### Task item
Please report how many lines of the listing hold the word "UITextField". Add nothing to the number.

### Records provided

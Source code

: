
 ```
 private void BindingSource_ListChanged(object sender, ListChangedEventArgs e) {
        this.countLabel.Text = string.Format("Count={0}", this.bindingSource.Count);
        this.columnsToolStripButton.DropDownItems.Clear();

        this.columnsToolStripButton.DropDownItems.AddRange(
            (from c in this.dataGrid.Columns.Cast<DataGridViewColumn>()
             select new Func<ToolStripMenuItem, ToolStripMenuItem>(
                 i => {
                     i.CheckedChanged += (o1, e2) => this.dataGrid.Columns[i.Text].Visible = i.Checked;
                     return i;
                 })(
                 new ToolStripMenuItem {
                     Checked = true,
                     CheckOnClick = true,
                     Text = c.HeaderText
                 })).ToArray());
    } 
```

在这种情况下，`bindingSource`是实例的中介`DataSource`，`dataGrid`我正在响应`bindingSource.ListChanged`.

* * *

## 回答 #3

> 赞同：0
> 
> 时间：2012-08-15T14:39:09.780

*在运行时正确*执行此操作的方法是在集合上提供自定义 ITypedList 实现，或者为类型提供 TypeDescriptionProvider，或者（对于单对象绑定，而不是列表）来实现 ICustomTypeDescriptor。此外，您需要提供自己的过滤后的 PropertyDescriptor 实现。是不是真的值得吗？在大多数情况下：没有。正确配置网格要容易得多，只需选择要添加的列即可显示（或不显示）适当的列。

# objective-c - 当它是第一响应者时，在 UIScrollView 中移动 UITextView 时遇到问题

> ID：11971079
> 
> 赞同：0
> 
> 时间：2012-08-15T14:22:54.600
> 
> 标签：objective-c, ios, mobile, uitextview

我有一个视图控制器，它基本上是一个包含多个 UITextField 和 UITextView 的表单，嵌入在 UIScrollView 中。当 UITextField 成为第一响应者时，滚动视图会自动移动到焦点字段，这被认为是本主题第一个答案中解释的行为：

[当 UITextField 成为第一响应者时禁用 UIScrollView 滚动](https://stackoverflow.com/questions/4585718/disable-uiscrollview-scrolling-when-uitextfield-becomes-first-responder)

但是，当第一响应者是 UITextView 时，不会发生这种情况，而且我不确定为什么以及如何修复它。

### Written solution
2